Ultimately in 1518 he found his way to the
University of Wittenberg, where he studied theology. He had the good fortune to attract the attention of Martin Luther and
Philipp Melanchthon, and subsequently became one of Luther's most
active helpers in the Protestant Reformation.
Not only did he fight
for the Protestant cause as a preacher and theologian, but
he was almost the only member of Luther's party who was able
to confront the Roman Catholics with the weapon of literary
satire.
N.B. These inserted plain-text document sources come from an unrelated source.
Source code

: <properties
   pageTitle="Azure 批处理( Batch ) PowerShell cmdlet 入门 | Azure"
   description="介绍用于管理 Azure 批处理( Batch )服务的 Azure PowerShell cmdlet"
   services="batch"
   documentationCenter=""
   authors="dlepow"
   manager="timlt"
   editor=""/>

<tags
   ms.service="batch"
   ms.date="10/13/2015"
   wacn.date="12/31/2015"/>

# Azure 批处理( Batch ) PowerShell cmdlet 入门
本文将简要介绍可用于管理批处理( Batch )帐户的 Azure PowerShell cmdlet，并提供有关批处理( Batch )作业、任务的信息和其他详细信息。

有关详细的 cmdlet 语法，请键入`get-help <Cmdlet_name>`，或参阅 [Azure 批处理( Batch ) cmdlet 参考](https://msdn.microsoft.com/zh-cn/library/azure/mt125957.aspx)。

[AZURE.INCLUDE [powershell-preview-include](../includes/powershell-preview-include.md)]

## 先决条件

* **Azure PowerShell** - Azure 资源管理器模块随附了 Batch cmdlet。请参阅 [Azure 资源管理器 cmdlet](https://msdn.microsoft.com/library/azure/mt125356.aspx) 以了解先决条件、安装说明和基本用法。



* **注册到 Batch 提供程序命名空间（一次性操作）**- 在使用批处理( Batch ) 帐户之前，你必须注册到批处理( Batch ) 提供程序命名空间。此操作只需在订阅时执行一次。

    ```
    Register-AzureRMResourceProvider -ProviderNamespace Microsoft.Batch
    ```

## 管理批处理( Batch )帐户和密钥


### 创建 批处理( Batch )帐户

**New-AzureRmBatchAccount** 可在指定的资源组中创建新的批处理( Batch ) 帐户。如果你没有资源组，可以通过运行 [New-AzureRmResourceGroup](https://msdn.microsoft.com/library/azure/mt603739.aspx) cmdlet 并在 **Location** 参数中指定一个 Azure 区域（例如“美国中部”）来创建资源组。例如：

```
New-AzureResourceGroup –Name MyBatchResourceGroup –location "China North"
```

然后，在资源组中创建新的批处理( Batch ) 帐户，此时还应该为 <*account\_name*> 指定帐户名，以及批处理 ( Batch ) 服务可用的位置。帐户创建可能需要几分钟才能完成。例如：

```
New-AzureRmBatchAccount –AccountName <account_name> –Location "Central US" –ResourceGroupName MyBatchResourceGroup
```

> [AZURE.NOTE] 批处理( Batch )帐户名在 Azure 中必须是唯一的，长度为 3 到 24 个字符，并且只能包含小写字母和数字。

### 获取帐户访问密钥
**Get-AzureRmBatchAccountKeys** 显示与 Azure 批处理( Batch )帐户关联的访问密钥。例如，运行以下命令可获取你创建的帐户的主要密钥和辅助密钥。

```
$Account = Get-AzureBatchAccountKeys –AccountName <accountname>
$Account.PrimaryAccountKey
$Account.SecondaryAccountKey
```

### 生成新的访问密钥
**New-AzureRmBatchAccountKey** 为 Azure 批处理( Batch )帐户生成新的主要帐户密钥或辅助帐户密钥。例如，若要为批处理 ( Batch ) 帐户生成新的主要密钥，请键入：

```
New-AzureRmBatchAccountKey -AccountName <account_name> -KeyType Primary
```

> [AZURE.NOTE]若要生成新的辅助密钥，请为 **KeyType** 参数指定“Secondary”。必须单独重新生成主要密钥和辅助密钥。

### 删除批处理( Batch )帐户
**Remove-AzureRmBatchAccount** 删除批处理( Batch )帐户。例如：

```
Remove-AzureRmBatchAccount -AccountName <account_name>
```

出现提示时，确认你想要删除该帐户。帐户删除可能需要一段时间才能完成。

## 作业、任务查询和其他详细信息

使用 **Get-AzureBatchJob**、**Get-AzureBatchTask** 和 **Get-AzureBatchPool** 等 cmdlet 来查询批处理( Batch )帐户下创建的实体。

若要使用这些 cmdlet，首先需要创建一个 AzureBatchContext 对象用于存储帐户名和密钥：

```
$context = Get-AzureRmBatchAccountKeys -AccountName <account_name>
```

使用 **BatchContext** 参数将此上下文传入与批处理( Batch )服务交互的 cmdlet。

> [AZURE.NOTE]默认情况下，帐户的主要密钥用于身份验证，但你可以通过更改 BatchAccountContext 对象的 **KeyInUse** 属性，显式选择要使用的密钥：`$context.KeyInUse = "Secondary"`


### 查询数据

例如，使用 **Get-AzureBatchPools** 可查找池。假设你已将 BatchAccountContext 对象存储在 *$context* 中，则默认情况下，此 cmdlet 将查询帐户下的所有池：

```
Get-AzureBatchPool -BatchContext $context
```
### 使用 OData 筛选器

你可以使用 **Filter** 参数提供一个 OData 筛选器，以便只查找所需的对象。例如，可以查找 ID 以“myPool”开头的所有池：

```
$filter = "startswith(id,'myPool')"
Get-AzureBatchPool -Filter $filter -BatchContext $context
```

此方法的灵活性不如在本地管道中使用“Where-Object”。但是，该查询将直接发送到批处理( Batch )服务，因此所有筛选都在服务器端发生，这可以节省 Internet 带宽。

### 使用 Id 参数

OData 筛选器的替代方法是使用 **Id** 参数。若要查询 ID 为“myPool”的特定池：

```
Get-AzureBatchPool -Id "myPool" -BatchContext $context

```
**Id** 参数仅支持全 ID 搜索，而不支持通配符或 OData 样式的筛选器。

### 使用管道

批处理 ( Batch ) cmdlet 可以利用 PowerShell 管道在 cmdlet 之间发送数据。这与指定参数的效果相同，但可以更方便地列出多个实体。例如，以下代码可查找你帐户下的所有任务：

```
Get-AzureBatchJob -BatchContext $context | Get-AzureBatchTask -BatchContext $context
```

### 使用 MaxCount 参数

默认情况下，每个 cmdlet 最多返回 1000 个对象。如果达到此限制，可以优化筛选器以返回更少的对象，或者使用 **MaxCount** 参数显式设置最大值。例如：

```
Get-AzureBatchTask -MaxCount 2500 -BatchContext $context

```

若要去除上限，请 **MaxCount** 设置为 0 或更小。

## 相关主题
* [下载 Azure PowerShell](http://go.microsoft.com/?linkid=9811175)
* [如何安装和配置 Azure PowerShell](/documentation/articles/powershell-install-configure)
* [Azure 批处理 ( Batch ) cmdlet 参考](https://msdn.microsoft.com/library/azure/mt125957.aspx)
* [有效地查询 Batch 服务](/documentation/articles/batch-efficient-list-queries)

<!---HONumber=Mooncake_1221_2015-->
In 1542 he published a prose satire to which Luther
wrote the preface, Der Barfusser Monche Eulenspiegel und
Alkoran, an adaptation of the Liber confermitatum of the
Franciscan Bartolommeo Albizzi of Pisa, in which the Franciscan order is held up to ridicule.
Of higher literary value is the didactic and satirical Buch von
der Tugend und Weisheit (1550), a collection of forty-nine
fables in which Alberus embodies his views on the relations of
Church and State.
His satire is incisive, but in a scholarly
and humanistic way; it does not appeal to popular passions
with the fierce directness which enabled the master of Catholic
satire, Thomas Murner[?], to inflict such telling blows.
Several of Alberus's hymns, all of which show the influence of his
master Luther, have been retained in the German Protestant
hymnal.
After Luther's death, Alberus was for a time a deacon
in Wittenberg; he became involved, however, in the political
conflicts of the time, and was in Magdeburg in 1550-1551,
while that town was besieged by Maurice of Saxony. In 1552
he was appointed Generalsuperintendent at Neubrandenburg
in Mecklenburg, where he died on the 5th of May 1553.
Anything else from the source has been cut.